=== RECORD SET ===
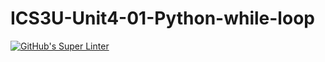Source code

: # ICS3U-Unit4-01-Python-while-loop

[![GitHub's Super Linter](https://github.com/noah-mccaskill/ICS3U-Unit4-01-Python-while-loop/workflows/GitHub's%20Super%20Linter/badge.svg)](https://github.com/noah-mccaskill/ICS3U-Unit4-01-Python-while-loop/actions)
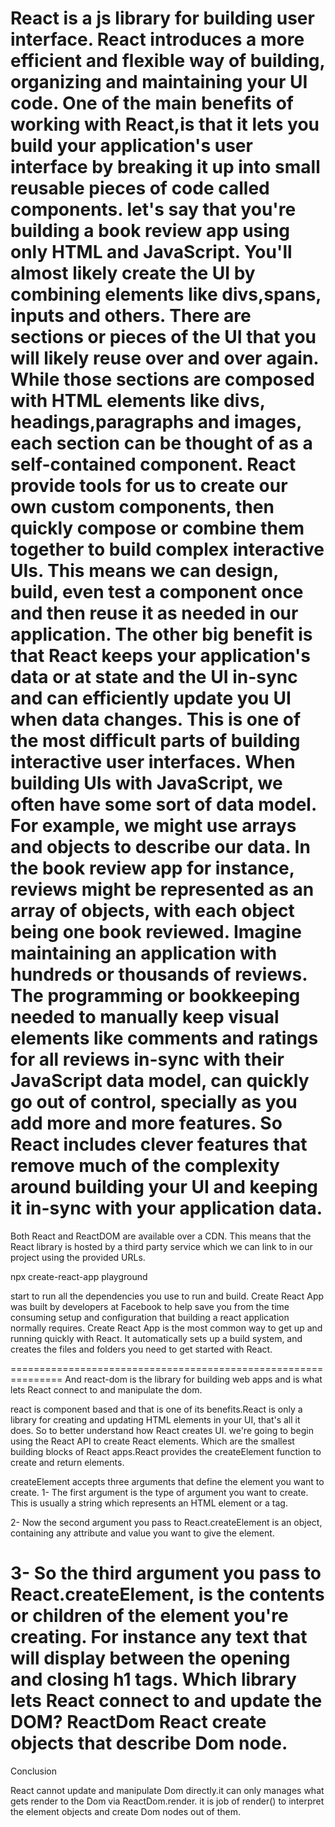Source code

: React is a js library for building user interface.
React introduces a more efficient and flexible way of building, 
organizing and maintaining your UI code.
One of the main benefits of working with React,is that it lets you build your application's user interface by breaking it up into small reusable pieces of code called components.
let's say that you're building a book review app using only HTML and JavaScript.
You'll almost likely create the UI by combining elements like divs,spans, inputs and others.
There are sections or pieces of the UI that you will likely reuse over and over again.
While those sections are composed with HTML elements like divs, headings,paragraphs and images, each section can be thought of as a self-contained component.
React provide tools for us to create our own custom components,
then quickly compose or combine them together to build complex interactive UIs.
This means we can design, build, even test a component once and then reuse it as needed in our application.
The other big benefit is that React keeps your application's data or at state and the UI in-sync and can efficiently update you UI when data changes.
This is one of the most difficult parts of building interactive user interfaces. When building UIs with JavaScript, we often have some sort of data model. For example, we might use arrays and objects to describe our data. In the book review app for instance, reviews might be represented as an array of objects, with each object being one book reviewed.
Imagine maintaining an application with hundreds or thousands of reviews. The programming or bookkeeping needed to manually keep visual elements like comments and ratings for all reviews in-sync with their JavaScript data model, can quickly go out of control, specially as you add more and more features. So React includes clever features that remove much of the complexity around building your UI and keeping it in-sync with your application data.
============================================================================================
Both React and ReactDOM are available over a CDN. This means that the React library is hosted by a third party service which we can link to in our project using the provided URLs.

npx create-react-app playground

start to run all the dependencies you use to run and build.
Create React App was built by developers at Facebook to help save you from the time consuming setup and configuration that building a react application normally requires.
Create React App is the most common way to get up and running quickly with React.
It automatically sets up a build system, and creates the files and folders you need to get started with React.

===============================================================
And react-dom is the library for building web apps and is what lets React connect to and manipulate the dom.

react is component based and that is one of its benefits.React is only a library for creating and updating HTML elements in your UI, that's all it does. So to better understand how React creates UI. we're going to begin using the React API to create React elements.
Which are the smallest building blocks of React apps.React provides the createElement function to create and return elements.

createElement accepts three arguments that define the element you want to create.
1- The first argument is the type of argument you want to create. This is usually a string which represents an HTML element or a tag.

2- Now the second argument you pass to React.createElement is an object, containing any attribute and value you want to give the element.

3- So the third argument you pass to React.createElement, is the contents or children of the element you're creating. For instance any text that will display between the opening and closing h1 tags.
Which library lets React connect to and update the DOM? ReactDom
React create objects that describe Dom node.
===============================================
Conclusion

React cannot update and manipulate Dom directly.it can only manages what gets render to the Dom via ReactDom.render. it is job of render() to interpret the element objects and create Dom nodes out of them.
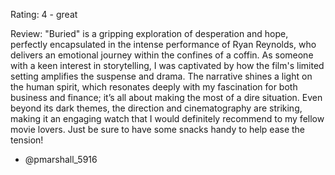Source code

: Rating: 4 - great

Review: "Buried" is a gripping exploration of desperation and hope, perfectly encapsulated in the intense performance of Ryan Reynolds, who delivers an emotional journey within the confines of a coffin. As someone with a keen interest in storytelling, I was captivated by how the film's limited setting amplifies the suspense and drama. The narrative shines a light on the human spirit, which resonates deeply with my fascination for both business and finance; it’s all about making the most of a dire situation. Even beyond its dark themes, the direction and cinematography are striking, making it an engaging watch that I would definitely recommend to my fellow movie lovers. Just be sure to have some snacks handy to help ease the tension! 

- @pmarshall_5916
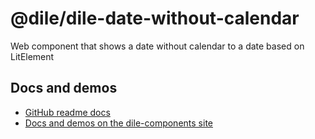 # @dile/dile-date-without-calendar

Web component that shows a date without calendar to a date based on LitElement

## Docs and demos

- [GitHub readme docs](https://github.com/Polydile/dile-components/blob/master/site/pages/components/dile-date-without-calendar.rocket.md)
- [Docs and demos on the dile-components site](https://dile-components.polydile.com/components/dile-date-without-calendar/)
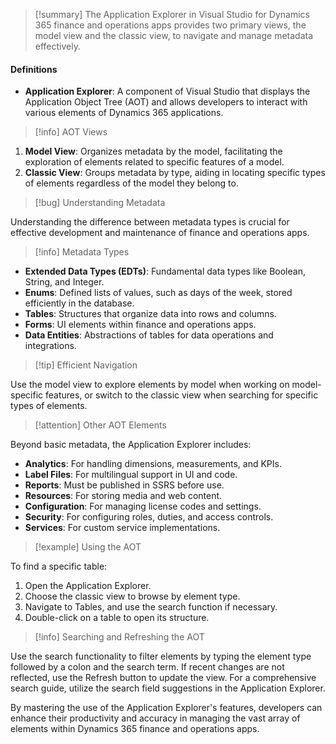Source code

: >[!summary]
>The Application Explorer in Visual Studio for Dynamics 365 finance and operations apps provides two primary views, the model view and the classic view, to navigate and manage metadata effectively.

#### Definitions
- **Application Explorer**: A component of Visual Studio that displays the Application Object Tree (AOT) and allows developers to interact with various elements of Dynamics 365 applications.

>[!info] AOT Views

1. **Model View**: Organizes metadata by the model, facilitating the exploration of elements related to specific features of a model.
2. **Classic View**: Groups metadata by type, aiding in locating specific types of elements regardless of the model they belong to.

>[!bug] Understanding Metadata

Understanding the difference between metadata types is crucial for effective development and maintenance of finance and operations apps.

>[!info] Metadata Types

- **Extended Data Types (EDTs)**: Fundamental data types like Boolean, String, and Integer.
- **Enums**: Defined lists of values, such as days of the week, stored efficiently in the database.
- **Tables**: Structures that organize data into rows and columns.
- **Forms**: UI elements within finance and operations apps.
- **Data Entities**: Abstractions of tables for data operations and integrations.

>[!tip] Efficient Navigation

Use the model view to explore elements by model when working on model-specific features, or switch to the classic view when searching for specific types of elements.

>[!attention] Other AOT Elements

Beyond basic metadata, the Application Explorer includes:
- **Analytics**: For handling dimensions, measurements, and KPIs.
- **Label Files**: For multilingual support in UI and code.
- **Reports**: Must be published in SSRS before use.
- **Resources**: For storing media and web content.
- **Configuration**: For managing license codes and settings.
- **Security**: For configuring roles, duties, and access controls.
- **Services**: For custom service implementations.

>[!example] Using the AOT

To find a specific table:
1. Open the Application Explorer.
2. Choose the classic view to browse by element type.
3. Navigate to Tables, and use the search function if necessary.
4. Double-click on a table to open its structure.

>[!info] Searching and Refreshing the AOT

Use the search functionality to filter elements by typing the element type followed by a colon and the search term. If recent changes are not reflected, use the Refresh button to update the view. For a comprehensive search guide, utilize the search field suggestions in the Application Explorer.

By mastering the use of the Application Explorer's features, developers can enhance their productivity and accuracy in managing the vast array of elements within Dynamics 365 finance and operations apps.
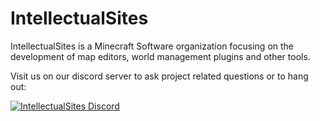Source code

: # IntellectualSites

IntellectualSites is a Minecraft Software organization focusing on the development of map editors, world management plugins and other tools.

Visit us on our discord server to ask project related questions or to hang out:

<a href="https://discord.gg/intellectualsites">
         <img alt="IntellectualSites Discord" src="https://discord.com/api/guilds/268444645527126017/widget.png?style=banner2">
</a>
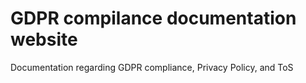 # GDPR compilance documentation website
Documentation regarding GDPR compliance, Privacy Policy, and ToS
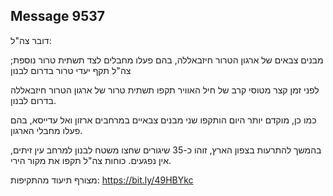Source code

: ## Message 9537

דובר צה"ל:

מבנים צבאים של ארגון הטרור חיזבאללה, בהם פעלו מחבלים לצד תשתית טרור נוספת; צה"ל תקף יעדי טרור בדרום לבנון

לפני זמן קצר מטוסי קרב של חיל האוויר תקפו תשתית טרור של ארגון הטרור חיזבאללה בדרום לבנון.

כמו כן, מוקדם יותר היום הותקפו שני מבנים צבאיים במרחבים ארזון ואל עדייסא, בהם פעלו מחבלי הארגון.

בהמשך להתרעות בצפון הארץ, זוהו כ-35 שיגורים שחצו משטח לבנון למרחב עין זיתים, אין נפגעים.
כוחות צה"ל תקפו את מקור הירי.

מצורף תיעוד מהתקיפות: https://bit.ly/49HBYkc

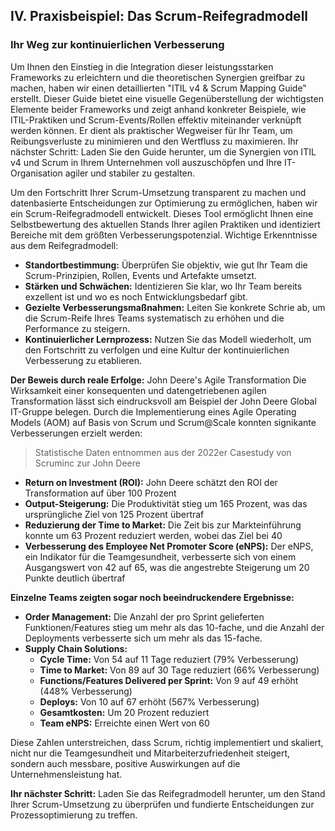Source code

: 
## IV. Praxisbeispiel: Das Scrum-Reifegradmodell
### Ihr Weg zur kontinuierlichen Verbesserung

Um Ihnen den Einstieg in die Integration dieser leistungsstarken Frameworks zu erleichtern und die theoretischen Synergien greifbar zu machen, haben wir einen detaillierten "ITIL v4 & Scrum Mapping Guide" erstellt. Dieser Guide bietet eine visuelle Gegenüberstellung der wichtigsten Elemente beider Frameworks und zeigt anhand konkreter Beispiele, wie ITIL-Praktiken und Scrum-Events/Rollen effektiv miteinander verknüpft werden können. Er dient als praktischer Wegweiser für Ihr Team, um Reibungsverluste zu minimieren und den Wertfluss zu maximieren. Ihr nächster Schritt: Laden Sie den Guide herunter, um die Synergien von ITIL v4 und Scrum in Ihrem Unternehmen voll auszuschöpfen und Ihre IT-Organisation agiler und stabiler zu gestalten.

Um den Fortschritt Ihrer Scrum-Umsetzung transparent zu machen und datenbasierte Entscheidungen zur Optimierung zu ermöglichen, haben wir ein Scrum-Reifegradmodell entwickelt. Dieses Tool ermöglicht Ihnen eine Selbstbewertung des aktuellen Stands Ihrer agilen Praktiken und identiziert Bereiche mit dem größten Verbesserungspotenzial. Wichtige Erkenntnisse aus dem Reifegradmodell:
- **Standortbestimmung:** Überprüfen Sie objektiv, wie gut Ihr Team die Scrum-Prinzipien, Rollen, Events und Artefakte umsetzt.
- **Stärken und Schwächen:** Identizieren Sie klar, wo Ihr Team bereits exzellent ist und wo es noch Entwicklungsbedarf gibt.
- **Gezielte Verbesserungsmaßnahmen:** Leiten Sie konkrete Schrie ab, um die Scrum-Reife Ihres Teams systematisch zu erhöhen und die Performance zu steigern.
- **Kontinuierlicher Lernprozess:** Nutzen Sie das Modell wiederholt, um den Fortschritt zu verfolgen und eine Kultur der kontinuierlichen Verbesserung zu etablieren.

**Der Beweis durch reale Erfolge:** John Deere's Agile Transformation Die Wirksamkeit einer konsequenten und datengetriebenen agilen Transformation lässt sich eindrucksvoll am Beispiel der John Deere Global IT-Gruppe belegen. Durch die Implementierung eines Agile Operating Models (AOM) auf Basis von Scrum und Scrum@Scale konnten signikante Verbesserungen erzielt werden:

> Statistische Daten entnommen aus der 2022er Casestudy von Scruminc zur John Deere


- **Return on Investment (ROI):** John Deere schätzt den ROI der Transformation auf über 100 Prozent 
- **Output-Steigerung:** Die Produktivität stieg um 165 Prozent, was das ursprüngliche Ziel von 125 Prozent übertraf
- **Reduzierung der Time to Market:** Die Zeit bis zur Markteinführung konnte um 63 Prozent reduziert werden, wobei das Ziel bei 40 
- **Verbesserung des Employee Net Promoter Score (eNPS):** Der eNPS, ein Indikator für die Teamgesundheit, verbesserte sich von einem Ausgangswert von 42 auf 65, was die angestrebte Steigerung um 20 Punkte deutlich übertraf 

**Einzelne Teams zeigten sogar noch beeindruckendere Ergebnisse:**
- **Order Management:** Die Anzahl der pro Sprint gelieferten Funktionen/Features stieg um mehr als das 10-fache, und die Anzahl der Deployments verbesserte sich um mehr als das 15-fache.
- **Supply Chain Solutions:**
    - **Cycle Time:** Von 54 auf 11 Tage reduziert (79% Verbesserung)
    - **Time to Market:** Von 89 auf 30 Tage reduziert (66% Verbesserung)
    - **Functions/Features Delivered per Sprint:** Von 9 auf 49 erhöht (448% Verbesserung)
    - **Deploys:** Von 10 auf 67 erhöht (567% Verbesserung)
    - **Gesamtkosten:** Um 20 Prozent reduziert
    - **Team eNPS:** Erreichte einen Wert von 60

Diese Zahlen unterstreichen, dass Scrum, richtig implementiert und skaliert, nicht nur die Teamgesundheit und Mitarbeiterzufriedenheit steigert, sondern auch messbare, positive Auswirkungen auf die Unternehmensleistung hat.

**Ihr nächster Schritt:** Laden Sie das Reifegradmodell herunter, um den Stand Ihrer Scrum-Umsetzung zu überprüfen und fundierte Entscheidungen zur Prozessoptimierung zu treffen.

=== YOUR INSTRUCTIONS ===
Begin at the first line of the material and copy each line exactly through the one containing "The other big". Omit pictures.

=== RESPONSE AREA ===
Source code

: # ICS3U-Unit4-01-Python-while-loop

[![GitHub's Super Linter](https://github.com/noah-mccaskill/ICS3U-Unit4-01-Python-while-loop/workflows/GitHub's%20Super%20Linter/badge.svg)](https://github.com/noah-mccaskill/ICS3U-Unit4-01-Python-while-loop/actions)
Source code

: React is a js library for building user interface.
React introduces a more efficient and flexible way of building, 
organizing and maintaining your UI code.
One of the main benefits of working with React,is that it lets you build your application's user interface by breaking it up into small reusable pieces of code called components.
let's say that you're building a book review app using only HTML and JavaScript.
You'll almost likely create the UI by combining elements like divs,spans, inputs and others.
There are sections or pieces of the UI that you will likely reuse over and over again.
While those sections are composed with HTML elements like divs, headings,paragraphs and images, each section can be thought of as a self-contained component.
React provide tools for us to create our own custom components,
then quickly compose or combine them together to build complex interactive UIs.
This means we can design, build, even test a component once and then reuse it as needed in our application.
The other big benefit is that React keeps your application's data or at state and the UI in-sync and can efficiently update you UI when data changes.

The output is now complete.